Norm48327 There are simple solutions for complex problems and most of them are wrong.
There are simple solutions for complex problems and most of them are wrong.
Off topic, but the simplest solution seems to solve the complexest problem:
Overmod
I conclude that maintaining sufficient clamping pressure is not the key to preventing lateral movement of the tie plate. I don’t believe that it would be possible to maintain sufficient clamping pressure with lag screws threading into a timber tie. As you mentioned a while back, the slightest relaxation of the clamp effect loses all of the pressure.
So, I think the key to preventing lateral movement of the tie plate is to have the bolts functioning only as solid pins perpendicular to the tie plate resisting the shear force. Properly designed, that function will persist reliably over time.
Right now, there is a combination of clamping pressure to create shear friction, and lag screws to act as shear pins; but neither one, nor both combined, are adequate to do the job. So I would get rid of relying on the clamping pressure function, and strengthen the bolt shear resistance by adding the big bushing.
The big bushing would have a pilot to fit the hole in the tie plate, and a bore to fit the bolt shank. These fits would not need to be especially tight. They could be loose enough to accommodate the manufacturing tolerance variation of the hole patterns of the plate and tie.
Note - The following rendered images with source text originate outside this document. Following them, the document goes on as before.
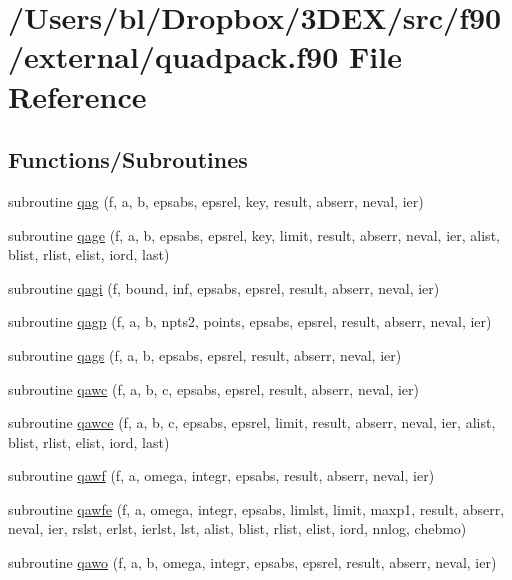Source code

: \hypertarget{quadpack_8f90}{
\section{/Users/bl/Dropbox/3DEX/src/f90/external/quadpack.f90 File Reference}
\label{quadpack_8f90}
}
\subsection*{Functions/Subroutines}
\begin{DoxyCompactItemize}
\item 
subroutine \hyperlink{quadpack_8f90_a44906a25a31588f7e4f41f0e5253193a}{qag} (f, a, b, epsabs, epsrel, key, result, abserr, neval, ier)
\item 
subroutine \hyperlink{quadpack_8f90_ab602437c218a2c74d6a13f9462f98854}{qage} (f, a, b, epsabs, epsrel, key, limit, result, abserr, neval, ier, alist, blist, rlist, elist, iord, last)
\item 
subroutine \hyperlink{quadpack_8f90_ac59eaf7c56c1d421d129425895fa0107}{qagi} (f, bound, inf, epsabs, epsrel, result, abserr, neval, ier)
\item 
subroutine \hyperlink{quadpack_8f90_a99cf2a02a14029fad4762555f04cac0e}{qagp} (f, a, b, npts2, points, epsabs, epsrel, result, abserr, neval, ier)
\item 
subroutine \hyperlink{quadpack_8f90_a00a116a91c0699e57d15abc61dcd531b}{qags} (f, a, b, epsabs, epsrel, result, abserr, neval, ier)
\item 
subroutine \hyperlink{quadpack_8f90_a4cea9ad83248026209e702bb01abb7da}{qawc} (f, a, b, c, epsabs, epsrel, result, abserr, neval, ier)
\item 
subroutine \hyperlink{quadpack_8f90_a51d7f754a9214f7490c035740fc0aef7}{qawce} (f, a, b, c, epsabs, epsrel, limit, result, abserr, neval, ier, alist, blist, rlist, elist, iord, last)
\item 
subroutine \hyperlink{quadpack_8f90_aefd54eff8d0418a0f533f571d80ec5e5}{qawf} (f, a, omega, integr, epsabs, result, abserr, neval, ier)
\item 
subroutine \hyperlink{quadpack_8f90_abe17af7f3ad5cf264791d326bbd15192}{qawfe} (f, a, omega, integr, epsabs, limlst, limit, maxp1, result, abserr, neval, ier, rslst, erlst, ierlst, lst, alist, blist, rlist, elist, iord, nnlog, chebmo)
\item 
subroutine \hyperlink{quadpack_8f90_aaa4f15baf0dadd3383219f0d42a62752}{qawo} (f, a, b, omega, integr, epsabs, epsrel, result, abserr, neval, ier)

\end{DoxyCompactItemize}

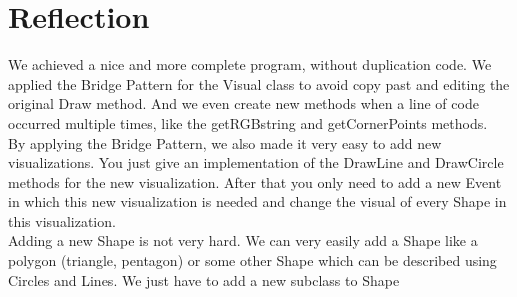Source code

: \documentclass[a4paper,12pt]{article}
\begin{document}
\section{Reflection}
We achieved a nice and more complete program, without duplication code. We applied the Bridge Pattern for the Visual class to avoid copy past and editing the original Draw method. And we even create new methods when a line of code occurred multiple times, like the getRGBstring and getCornerPoints methods.
\\
By applying the Bridge Pattern, we also made it very easy to add new visualizations. You just give an implementation of the DrawLine and DrawCircle methods for the new visualization. After that you only need to add a new Event in which this new visualization is needed and change the visual of every Shape in this visualization.
\\
Adding a new Shape is not very hard. We can very easily add a Shape like a polygon (triangle, pentagon) or some other Shape which can be described using Circles and Lines. We just have to add a new subclass to Shape
\end{document}
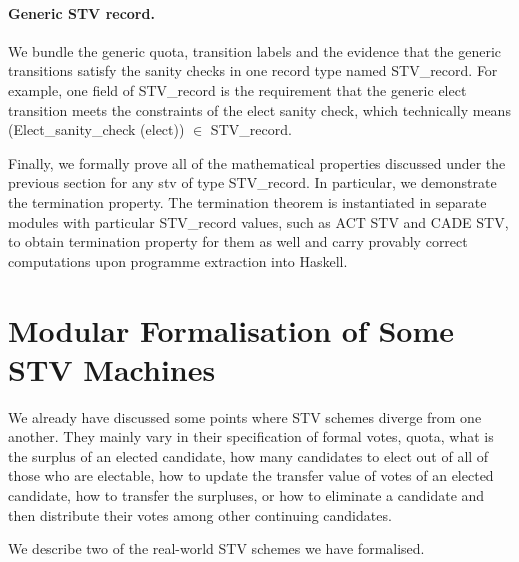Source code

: \documentclass{llncs}
\begin{document}
\paragraph{Generic STV record.} We bundle the generic quota,  transition labels and the evidence that the generic transitions satisfy the sanity checks in one record type named {\selectfont STV\_record}. For example, one field of {\selectfont STV\_record} is the requirement that the generic elect transition meets the constraints of the elect sanity check, which technically means ({\selectfont Elect\_sanity\_check (elect)}) $\in$ {\selectfont STV\_record}. 


Finally, we formally prove all of the mathematical properties discussed under the previous section for any {\selectfont stv} of type {\selectfont STV\_record}. In particular, we demonstrate the termination property. The termination theorem is instantiated in separate modules with particular {\selectfont STV\_record} values, such as ACT STV and CADE STV, to obtain termination property for them as well and carry provably correct computations upon programme extraction into Haskell.
\section{Modular Formalisation of Some STV Machines}
We already have discussed some points where STV schemes diverge from one another. They mainly vary in their specification of formal votes, quota, what is the surplus of an elected candidate, how many candidates to elect out of all of those who are electable, how to update the transfer value of votes of an elected candidate, how to transfer the surpluses, or how to eliminate a candidate and then distribute their votes among other continuing candidates.

We describe two of the real-world STV schemes we have formalised. 
  
\end{document}
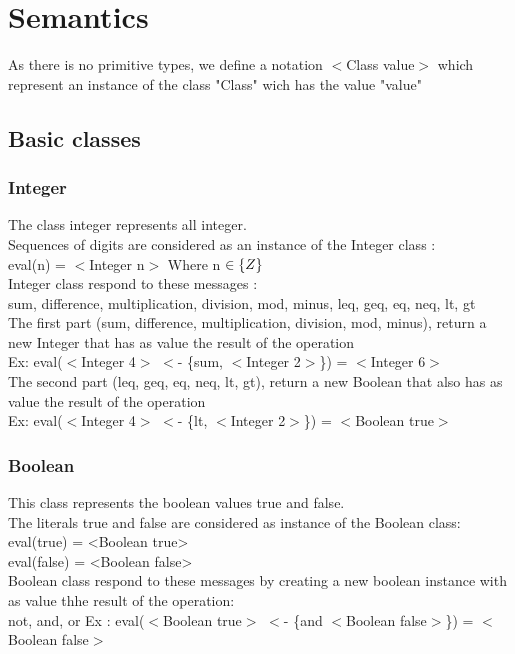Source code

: \documentclass{eplDoc}
\begin{document}
\section{Semantics}
As there is no primitive types, we define a notation $<$Class value$>$ which represent an instance of the class "Class" wich has the value "value"
\subsection{Basic classes}
\subsubsection{Integer}
The class integer represents all integer.\\
Sequences of digits are considered as an instance of the Integer class :\\
eval(n) = $<$Integer n$>$ Where n $\in \mathbb\{Z\}$\\
Integer class respond to these messages :\\
sum, difference, multiplication, division, mod, minus, leq, geq, eq, neq, lt, gt\\
The first part (sum, difference, multiplication, division, mod, minus), return a new Integer that has as value the result of the operation\\
Ex: eval($<$Integer 4$>$ $<$- \{sum, $<$Integer 2$>$\}) = $<$Integer 6$>$\\
The second part (leq, geq, eq, neq, lt, gt), return a new Boolean that also has as value the result of the operation\\
Ex: eval($<$Integer 4$>$ $<$- \{lt, $<$Integer 2$>$\}) = $<$Boolean true$>$

\subsubsection{Boolean}
This class represents the boolean values true and false.\\
The literals true and false are considered as instance of the Boolean class:
eval(true) = <Boolean true>\\
eval(false) = <Boolean false>\\
Boolean class respond to these messages by creating a new boolean instance with as value thhe result of the operation:\\
not, and, or
Ex : eval($<$Boolean true$>$ $<$- \{and $<$Boolean false$>$\}) = $<$Boolean false$>$
\end{document}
But the point of the bushing is to increase the effective diameter of the screw shank so it has a much larger load bearing surface area on the bore surface of the tie hole. That larger load bearing surface would overcome the destructive potential of the limited plate shifting allowed by the clearance of the fits of bolt-to-bushing and bushing-to-plate.
Instead of the elaborate scheme of lag srews and bushings where you would have to drill for the screw and counter-bore for the bushing, why not just go with considerably larger lag screws. The larger diameter would have an effect similar to the bushing, not to mention the much increased strength in tension and the greater area for the threads to hold in the wood.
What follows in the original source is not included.